John Barker

4th president, December 27, 1847-February 26, 1860

The Reverend John Barker was the only foreign-born president of Allegheny before the millennium. He also was the only president in that span to die in Bentley Hall. Barker further holds the distinction of being the first environmentally minded head of the institution.

Born in Foggathorpe, Yorkshire, England, on March 17, 1813, Barker immigrated at the age of three years when his family settled in central New York State. A scholarly youth, he graduated from Geneva College (now Hobart-William Smith) in Geneva, New York, by the time he was eighteen. He then taught pri­vate school for four years, during which period he joined the Methodist Episco­pal Church and ob­tained a license to preach. He taught math­ematics for five years at Genesee Wesleyan Seminary in Lima, New York, and accepted appoint­ment as vice president and profes­sor of natural philos­ophy and chemistry at Allegheny in 1840. He soon chaired the trus­tee committee that countered the complaints against the College submitted to the Pennsyl­vania Senate by Sophia Alden.

Barker gave the commencement address in 1843 and taught at the local acade­my in the ensuing months while the College was closed. Upon its reopening in 1845, he was in charge while Presi­dent Homer J. Clark canvassed for funds. Dish­eartened by low en­roll­ment,  Barker left in March 1846 to teach ancient lan­guages at Transylvania Uni­versi­ty; that institution soon grant­ed him an honorary Doctor of Divinity degree, as did Washington College in Pennsylvania.

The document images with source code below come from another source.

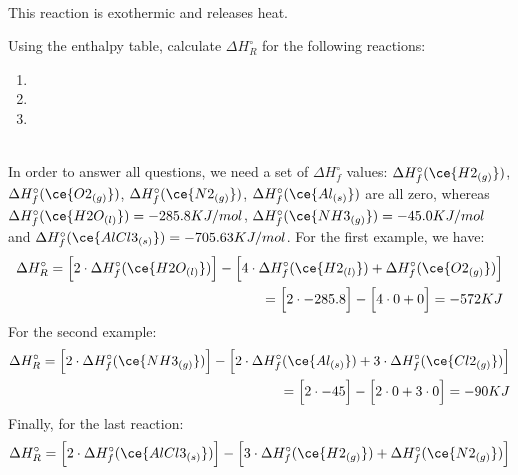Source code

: \documentclass[main.tex]{subfiles}
\begin{document}
\begin{description}
\begin{equation*}
\begin{split}
\end{split}\end{equation*}
This reaction is exothermic and releases heat.
\begin{example} %
Using the enthalpy table, calculate $\Delta H^{\circ}_R$ for the following reactions: 
\begin{enumerate}[label=(\alph*)]
\item {}
\item {}
\item {}
\end{enumerate}
\\
In order to answer all questions, we need a set of $\Delta H^{\circ}_f$ values: $\Delta H^{\circ}_f(\ce{H2_{(g)}})$, $\Delta H^{\circ}_f(\ce{O2_{(g)}})$, $\Delta H^{\circ}_f(\ce{N2_{(g)}})$, $\Delta H^{\circ}_f(\ce{Al_{(s)}})$ are all zero, whereas $\Delta H^{\circ}_f(\ce{H2O_{(l)}})=-285.8KJ/mol$, $\Delta H^{\circ}_f(\ce{NH3_{(g)}})=-45.0KJ/mol$ and $\Delta H^{\circ}_f(\ce{AlCl3_{(s)}})=-705.63KJ/mol$. For the first example, we have:
\begin{equation*}\begin{split}
  \Delta H^{\circ}_R= \Big[2\cdot \Delta H_f^{\circ}(\ce{H2O_{(l)}})    \Big]-\Big[4\cdot \Delta H_f^{\circ}(\ce{H2_{(l)}})+ \Delta H_f^{\circ}(\ce{O2_{(g)}}) \Big]      \\
  =     \Big[2\cdot -285.8  \Big]-\Big[ 4\cdot 0+0 \Big]= -572KJ
\end{split}\end{equation*}
For the second example:
\begin{equation*}\begin{split}
  \Delta H^{\circ}_R= \Big[2\cdot \Delta H_f^{\circ}(\ce{NH3_{(g)}})    \Big]-\Big[2\cdot \Delta H_f^{\circ}(\ce{Al_{(s)}})+ 3\cdot \Delta H_f^{\circ}(\ce{Cl2_{(g)}}) \Big]      \\
  =     \Big[2\cdot -45 \Big]-\Big[2\cdot 0+3\cdot0 \Big]= -90KJ
\end{split}\end{equation*}
Finally, for the last reaction:
\begin{equation*}\begin{split}
  \Delta H^{\circ}_R= \Big[2\cdot \Delta H_f^{\circ}(\ce{AlCl3_{(s)}})    \Big]-\Big[3\cdot \Delta H_f^{\circ}(\ce{H2_{(g)}})+ \Delta H_f^{\circ}(\ce{N2_{(g)}}) \Big]      \\

\end{split}
\end{equation*}
\end{example}
\end{description}
\end{document}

President Homer Clark’s resignation brought about the prompt elec­tion of Barker to the presidency of Allegheny. Warmly welcomed as a devout, pleasant, and humble person, he was a teach­er at heart and reveled in the reci­tation room. As president he believed he should teach as much as the regular faculty; he therefore assumed a heavy load. As exec­utive, the small, sprightly, and gentle Barker gov­erned more by love than by fear. His term was char­acterized by harmony and little change among the faculty. Concerned by the starkness of the cam­pus, he encour­aged arbor days, during which students planted trees and shrubs brought from the neighboring woods. Undergraduates poked fun at Barker’s eccen­tricities but adored him for them. The students estimated he could speak extemporaneously on any subject. It was said that if Barker came to class rubbing his hands, the learners knew they would receive apt illustration and witty comment. If he approached with thoughtful stride and hands behind his back, they steeled themselves for a session of tough, probing questions. Barker read widely and possessed a retentive mind. Person­al charm, joined with a broad range of know­ledge and inter­ests, made him an excep­tional con­ver­sa­tional­ist and ad­viser. His playful wit enabled him to induce laughter from any audi­ence. He brought a new style to the presidency and gave the College a congenial aura before stu­dents and com­muni­ty.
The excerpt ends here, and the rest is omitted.